English alphabet

The English alphabet is based on latin. Contains 26 letters. The letter 0059 can mean both a vowel and a consonant sound. The letters W and R themselves represent consonant sounds, but can be used as part of digraphs that denote vowel sounds. In the English letter, diacritical marks are practically not used. They can be found in borrowed words.

Initially, the language of the Anglo-Saxons was recorded with the help of runes. The oldest monuments date back to the V century. In the VII century on the island began to spread Christianity, and with it the Latin system of writing. However, the runes left their mark.
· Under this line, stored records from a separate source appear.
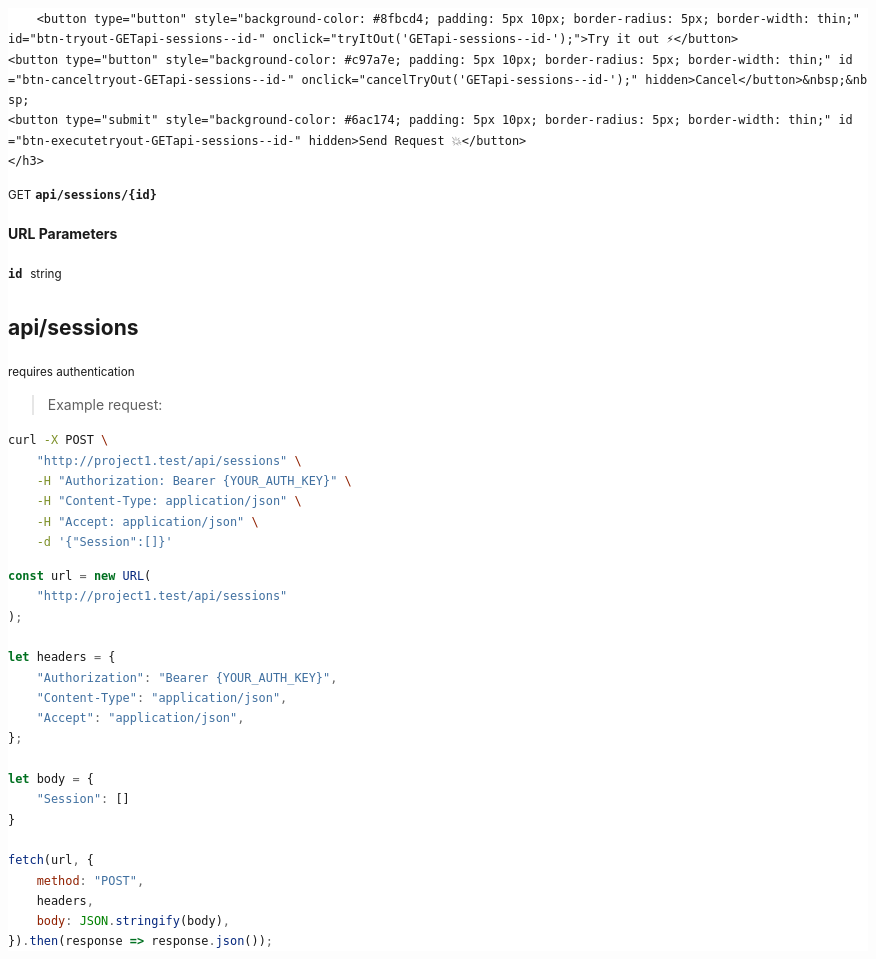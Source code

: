        <button type="button" style="background-color: #8fbcd4; padding: 5px 10px; border-radius: 5px; border-width: thin;" id="btn-tryout-GETapi-sessions--id-" onclick="tryItOut('GETapi-sessions--id-');">Try it out ⚡</button>
    <button type="button" style="background-color: #c97a7e; padding: 5px 10px; border-radius: 5px; border-width: thin;" id="btn-canceltryout-GETapi-sessions--id-" onclick="cancelTryOut('GETapi-sessions--id-');" hidden>Cancel</button>&nbsp;&nbsp;
    <button type="submit" style="background-color: #6ac174; padding: 5px 10px; border-radius: 5px; border-width: thin;" id="btn-executetryout-GETapi-sessions--id-" hidden>Send Request 💥</button>
    </h3>
<p>
<small class="badge badge-green">GET</small>
 <b><code>api/sessions/{id}</code></b>
</p>
<p>
<label id="auth-GETapi-sessions--id-" hidden>Authorization header: <b><code>Bearer </code></b><input type="text" name="Authorization" data-prefix="Bearer " data-endpoint="GETapi-sessions--id-" data-component="header"></label>
</p>
<h4 class="fancy-heading-panel"><b>URL Parameters</b></h4>
<p>
<b><code>id</code></b>&nbsp;&nbsp;<small>string</small>  &nbsp;
<input type="text" name="id" data-endpoint="GETapi-sessions--id-" data-component="url" required  hidden>
<br>

</p>
</form>


## api/sessions

<small class="badge badge-darkred">requires authentication</small>



> Example request:

```bash
curl -X POST \
    "http://project1.test/api/sessions" \
    -H "Authorization: Bearer {YOUR_AUTH_KEY}" \
    -H "Content-Type: application/json" \
    -H "Accept: application/json" \
    -d '{"Session":[]}'

```

```javascript
const url = new URL(
    "http://project1.test/api/sessions"
);

let headers = {
    "Authorization": "Bearer {YOUR_AUTH_KEY}",
    "Content-Type": "application/json",
    "Accept": "application/json",
};

let body = {
    "Session": []
}

fetch(url, {
    method: "POST",
    headers,
    body: JSON.stringify(body),
}).then(response => response.json());
```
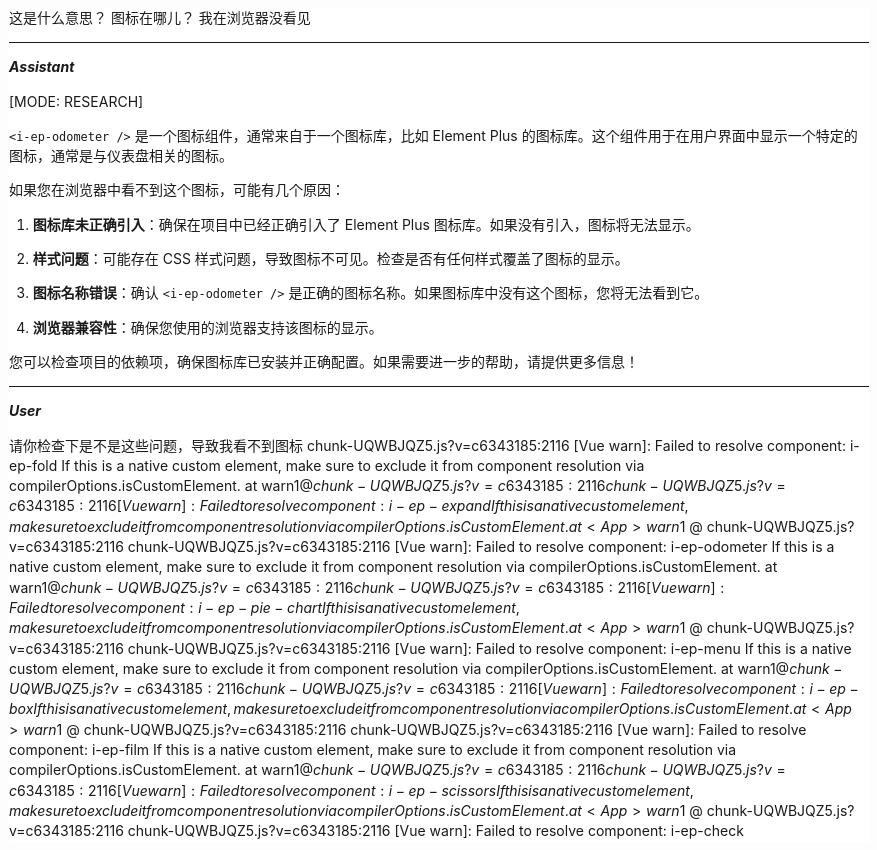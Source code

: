 <i-ep-odometer />这是什么意思？ 图标在哪儿？ 我在浏览器没看见

---

_**Assistant**_

[MODE: RESEARCH]

`<i-ep-odometer />` 是一个图标组件，通常来自于一个图标库，比如 Element Plus 的图标库。这个组件用于在用户界面中显示一个特定的图标，通常是与仪表盘相关的图标。

如果您在浏览器中看不到这个图标，可能有几个原因：

1. **图标库未正确引入**：确保在项目中已经正确引入了 Element Plus 图标库。如果没有引入，图标将无法显示。

2. **样式问题**：可能存在 CSS 样式问题，导致图标不可见。检查是否有任何样式覆盖了图标的显示。

3. **图标名称错误**：确认 `<i-ep-odometer />` 是正确的图标名称。如果图标库中没有这个图标，您将无法看到它。

4. **浏览器兼容性**：确保您使用的浏览器支持该图标的显示。

您可以检查项目的依赖项，确保图标库已安装并正确配置。如果需要进一步的帮助，请提供更多信息！

---

_**User**_

请你检查下是不是这些问题，导致我看不到图标      chunk-UQWBJQZ5.js?v=c6343185:2116 [Vue warn]: Failed to resolve component: i-ep-fold
If this is a native custom element, make sure to exclude it from component resolution via compilerOptions.isCustomElement. 
  at <App>
warn$1 @ chunk-UQWBJQZ5.js?v=c6343185:2116
chunk-UQWBJQZ5.js?v=c6343185:2116 [Vue warn]: Failed to resolve component: i-ep-expand
If this is a native custom element, make sure to exclude it from component resolution via compilerOptions.isCustomElement. 
  at <App>
warn$1 @ chunk-UQWBJQZ5.js?v=c6343185:2116
chunk-UQWBJQZ5.js?v=c6343185:2116 [Vue warn]: Failed to resolve component: i-ep-odometer
If this is a native custom element, make sure to exclude it from component resolution via compilerOptions.isCustomElement. 
  at <App>
warn$1 @ chunk-UQWBJQZ5.js?v=c6343185:2116
chunk-UQWBJQZ5.js?v=c6343185:2116 [Vue warn]: Failed to resolve component: i-ep-pie-chart
If this is a native custom element, make sure to exclude it from component resolution via compilerOptions.isCustomElement. 
  at <App>
warn$1 @ chunk-UQWBJQZ5.js?v=c6343185:2116
chunk-UQWBJQZ5.js?v=c6343185:2116 [Vue warn]: Failed to resolve component: i-ep-menu
If this is a native custom element, make sure to exclude it from component resolution via compilerOptions.isCustomElement. 
  at <App>
warn$1 @ chunk-UQWBJQZ5.js?v=c6343185:2116
chunk-UQWBJQZ5.js?v=c6343185:2116 [Vue warn]: Failed to resolve component: i-ep-box
If this is a native custom element, make sure to exclude it from component resolution via compilerOptions.isCustomElement. 
  at <App>
warn$1 @ chunk-UQWBJQZ5.js?v=c6343185:2116
chunk-UQWBJQZ5.js?v=c6343185:2116 [Vue warn]: Failed to resolve component: i-ep-film
If this is a native custom element, make sure to exclude it from component resolution via compilerOptions.isCustomElement. 
  at <App>
warn$1 @ chunk-UQWBJQZ5.js?v=c6343185:2116
chunk-UQWBJQZ5.js?v=c6343185:2116 [Vue warn]: Failed to resolve component: i-ep-scissors
If this is a native custom element, make sure to exclude it from component resolution via compilerOptions.isCustomElement. 
  at <App>
warn$1 @ chunk-UQWBJQZ5.js?v=c6343185:2116
chunk-UQWBJQZ5.js?v=c6343185:2116 [Vue warn]: Failed to resolve component: i-ep-check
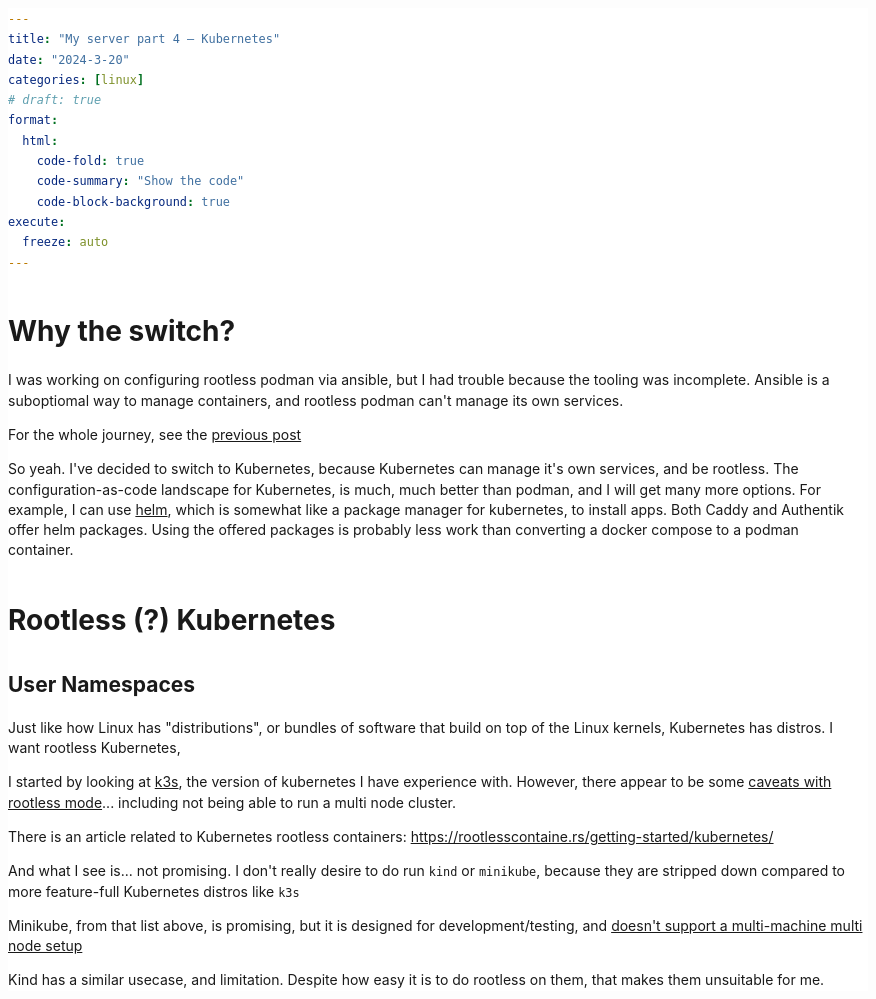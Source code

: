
 ```yaml
---
title: "My server part 4 — Kubernetes"
date: "2024-3-20"
categories: [linux]
# draft: true
format:
  html:
    code-fold: true
    code-summary: "Show the code"
    code-block-background: true
execute:
  freeze: auto
---
```


# Why the switch?

I was working on configuring rootless podman via ansible, but I had trouble because the tooling was incomplete. Ansible is a suboptiomal way to manage containers, and rootless podman can't manage its own services. 

For the whole journey, see the [previous post](../build-server-3/#systemd-integration)

So yeah. I've decided to switch to Kubernetes, because Kubernetes can manage it's own services, and be rootless. The configuration-as-code landscape for Kubernetes, is much, much better than podman, and I will get many more options. For example, I can use [helm](), which is somewhat like a package manager for kubernetes, to install apps. Both Caddy and Authentik offer helm packages. Using the offered packages is probably less work than converting a docker compose to a podman container.

# Rootless (?) Kubernetes

## User Namespaces

Just like how Linux has "distributions", or bundles of software that build on top of the Linux kernels, Kubernetes has distros. I want rootless Kubernetes, 

I started by looking at [k3s](https://k3s.io/), the version of kubernetes I have experience with. However, there appear to be some [caveats with rootless mode](https://docs.k3s.io/advanced#known-issues-with-rootless-mode)... including not being able to run a multi node cluster. 


There is an article related to Kubernetes rootless containers: <https://rootlesscontaine.rs/getting-started/kubernetes/>

And what I see is... not promising. I don't really desire to do run `kind` or `minikube`, because they are stripped down compared to more feature-full Kubernetes distros like `k3s`

Minikube, from that list above, is promising, but it is designed for development/testing, and [doesn't support a multi-machine multi node setup](https://github.com/kubernetes/minikube/issues/94)

Kind has a similar usecase, and limitation. Despite how easy it is to do rootless on them, that makes them unsuitable for me. 
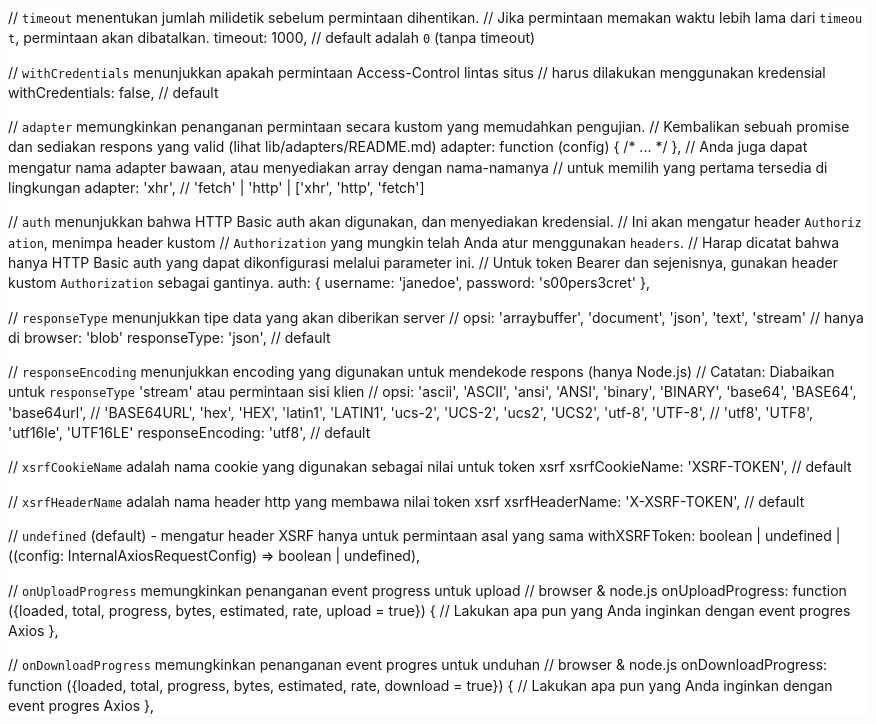   // `timeout` menentukan jumlah milidetik sebelum permintaan dihentikan.
  // Jika permintaan memakan waktu lebih lama dari `timeout`, permintaan akan dibatalkan.
  timeout: 1000, // default adalah `0` (tanpa timeout)

  // `withCredentials` menunjukkan apakah permintaan Access-Control lintas situs
  // harus dilakukan menggunakan kredensial
  withCredentials: false, // default

  // `adapter` memungkinkan penanganan permintaan secara kustom yang memudahkan pengujian.
  // Kembalikan sebuah promise dan sediakan respons yang valid (lihat lib/adapters/README.md)
  adapter: function (config) {
    /* ... */
  },
  // Anda juga dapat mengatur nama adapter bawaan, atau menyediakan array dengan nama-namanya
  // untuk memilih yang pertama tersedia di lingkungan
  adapter: 'xhr', // 'fetch' | 'http' | ['xhr', 'http', 'fetch']

  // `auth` menunjukkan bahwa HTTP Basic auth akan digunakan, dan menyediakan kredensial.
  // Ini akan mengatur header `Authorization`, menimpa header kustom
  // `Authorization` yang mungkin telah Anda atur menggunakan `headers`.
  // Harap dicatat bahwa hanya HTTP Basic auth yang dapat dikonfigurasi melalui parameter ini.
  // Untuk token Bearer dan sejenisnya, gunakan header kustom `Authorization` sebagai gantinya.
  auth: {
    username: 'janedoe',
    password: 's00pers3cret'
  },

  // `responseType` menunjukkan tipe data yang akan diberikan server
  // opsi: 'arraybuffer', 'document', 'json', 'text', 'stream'
  //   hanya di browser: 'blob'
  responseType: 'json', // default

  // `responseEncoding` menunjukkan encoding yang digunakan untuk mendekode respons (hanya Node.js)
  // Catatan: Diabaikan untuk `responseType` 'stream' atau permintaan sisi klien
  // opsi: 'ascii', 'ASCII', 'ansi', 'ANSI', 'binary', 'BINARY', 'base64', 'BASE64', 'base64url',
  // 'BASE64URL', 'hex', 'HEX', 'latin1', 'LATIN1', 'ucs-2', 'UCS-2', 'ucs2', 'UCS2', 'utf-8', 'UTF-8',
  // 'utf8', 'UTF8', 'utf16le', 'UTF16LE'
  responseEncoding: 'utf8', // default

  // `xsrfCookieName` adalah nama cookie yang digunakan sebagai nilai untuk token xsrf
  xsrfCookieName: 'XSRF-TOKEN', // default

  // `xsrfHeaderName` adalah nama header http yang membawa nilai token xsrf
  xsrfHeaderName: 'X-XSRF-TOKEN', // default
    
  // `undefined` (default) - mengatur header XSRF hanya untuk permintaan asal yang sama
  withXSRFToken: boolean | undefined | ((config: InternalAxiosRequestConfig) => boolean | undefined),

  // `onUploadProgress` memungkinkan penanganan event progress untuk upload
  // browser & node.js
  onUploadProgress: function ({loaded, total, progress, bytes, estimated, rate, upload = true}) {
    // Lakukan apa pun yang Anda inginkan dengan event progres Axios
  },

  // `onDownloadProgress` memungkinkan penanganan event progres untuk unduhan
  // browser & node.js
  onDownloadProgress: function ({loaded, total, progress, bytes, estimated, rate, download = true}) {
    // Lakukan apa pun yang Anda inginkan dengan event progres Axios
  },
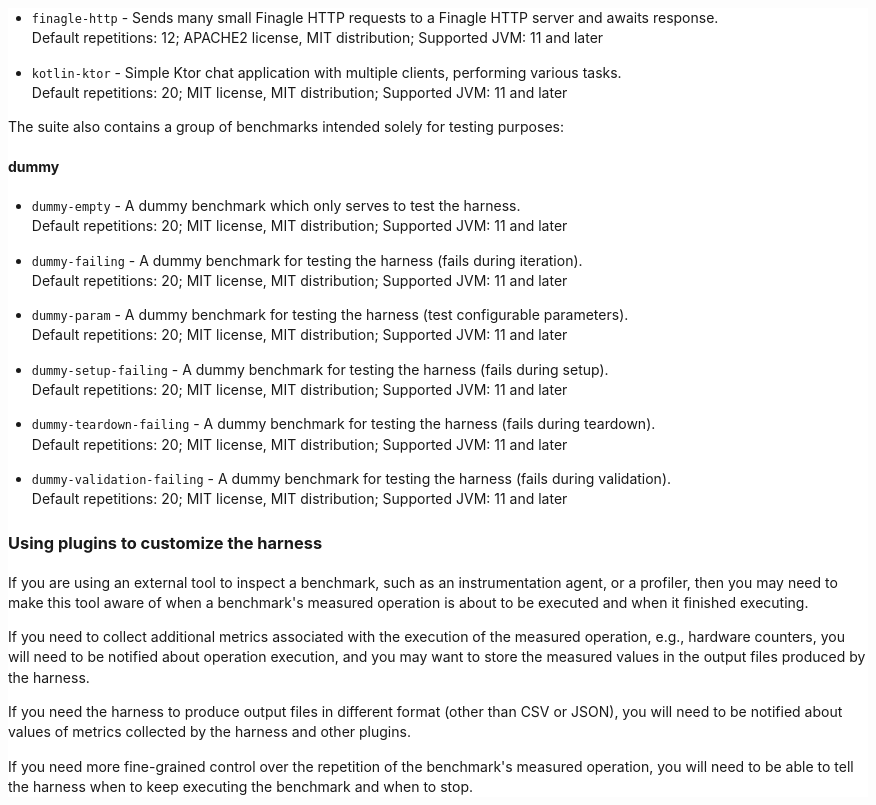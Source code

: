 - `finagle-http` - Sends many small Finagle HTTP requests to a Finagle HTTP server and awaits response.
  \
  Default repetitions: 12; APACHE2 license, MIT distribution; Supported JVM: 11 and later

- `kotlin-ktor` - Simple Ktor chat application with multiple clients, performing various tasks.
  \
  Default repetitions: 20; MIT license, MIT distribution; Supported JVM: 11 and later



The suite also contains a group of benchmarks intended solely for testing
purposes:

#### dummy

- `dummy-empty` - A dummy benchmark which only serves to test the harness.
  \
  Default repetitions: 20; MIT license, MIT distribution; Supported JVM: 11 and later

- `dummy-failing` - A dummy benchmark for testing the harness (fails during iteration).
  \
  Default repetitions: 20; MIT license, MIT distribution; Supported JVM: 11 and later

- `dummy-param` - A dummy benchmark for testing the harness (test configurable parameters).
  \
  Default repetitions: 20; MIT license, MIT distribution; Supported JVM: 11 and later

- `dummy-setup-failing` - A dummy benchmark for testing the harness (fails during setup).
  \
  Default repetitions: 20; MIT license, MIT distribution; Supported JVM: 11 and later

- `dummy-teardown-failing` - A dummy benchmark for testing the harness (fails during teardown).
  \
  Default repetitions: 20; MIT license, MIT distribution; Supported JVM: 11 and later

- `dummy-validation-failing` - A dummy benchmark for testing the harness (fails during validation).
  \
  Default repetitions: 20; MIT license, MIT distribution; Supported JVM: 11 and later



### <a name="plugins">Using plugins to customize the harness</a>

If you are using an external tool to inspect a benchmark, such as an instrumentation agent,
or a profiler, then you may need to make this tool aware of when a benchmark's measured
operation is about to be executed and when it finished executing.

If you need to collect additional metrics associated with the execution of the measured
operation, e.g., hardware counters, you will need to be notified about operation execution,
and you may want to store the measured values in the output files produced by the harness.

If you need the harness to produce output files in different format (other than CSV or JSON),
you will need to be notified about values of metrics collected by the harness and other plugins.

If you need more fine-grained control over the repetition of the benchmark's measured operation,
you will need to be able to tell the harness when to keep executing the benchmark and when to
stop.
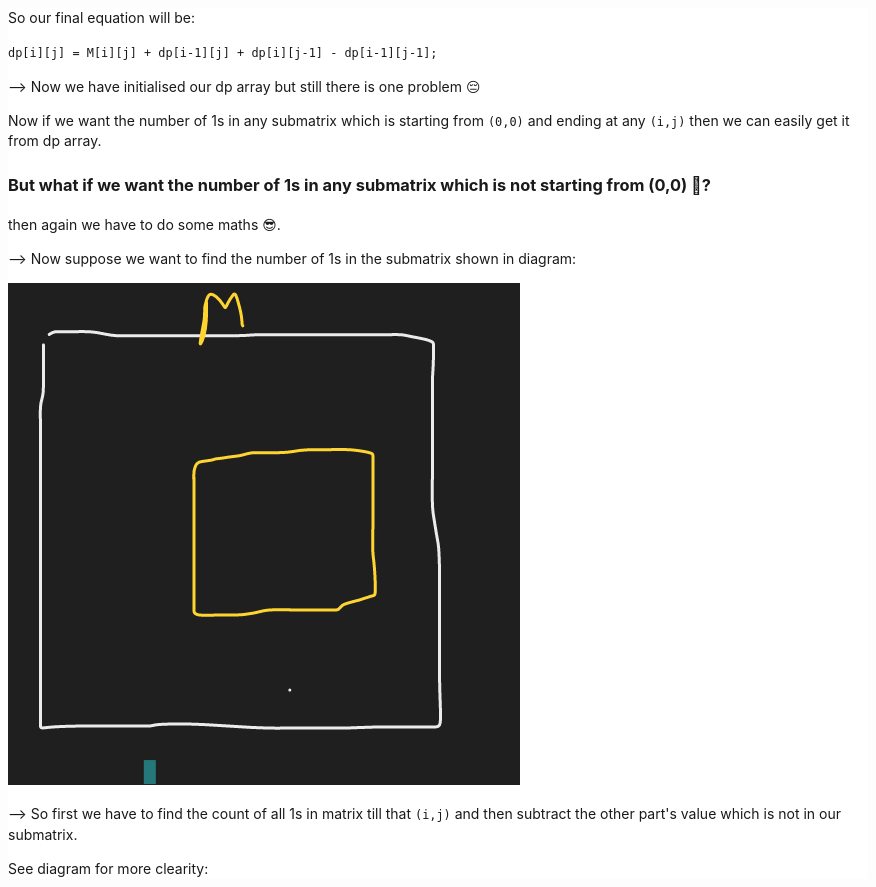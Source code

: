 So our final equation will be:

```
dp[i][j] = M[i][j] + dp[i-1][j] + dp[i][j-1] - dp[i-1][j-1];
```

--> Now we have initialised our dp array but still there is one problem 😔

Now if we want the number of 1s in any submatrix which is starting from `(0,0)` and ending at any `(i,j)` then we can easily get it from dp array.

### But what if we want the number of 1s in any submatrix which is not starting from (0,0) 🤔?

then again we have to do some maths 😎.

--> Now suppose we want to find the number of 1s in the submatrix shown in diagram:

![](../GFG/Attachments/Pasted%20image%2020220720170413.png)

--> So first we have to find the count of all 1s in matrix till that `(i,j)` and then subtract the other part's value which is not in our submatrix.

See diagram for more clearity:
Writer Birtfert arranged the alphabet in 1011. He listed 23 Latin letters and added 5 more. Some of these symbols were borrowed from runic writing.

Þ was pronounced in the same way as the digraph «th», and was subsequently replaced by it. The letter Ƿ gradually replaced the uu digraph, which eventually evolved into w. The combination gh replaced the letter Ȝ.

In the 16th century the English alphabet was enlarged with the letters U and J separated from V and I. The ligatures æ and œ can be seen in some words of Greek and Latin origin, however, in practice, they are simply written with two letters: «ae» or «oe». Ampersand & until the XIX century was part of the alphabet.

Relatively weak changes in the English alphabet with respect to language explain the difficulties of reading. Instead of introducing new symbols to designate sounds, digraphs are used — combinations of two letters.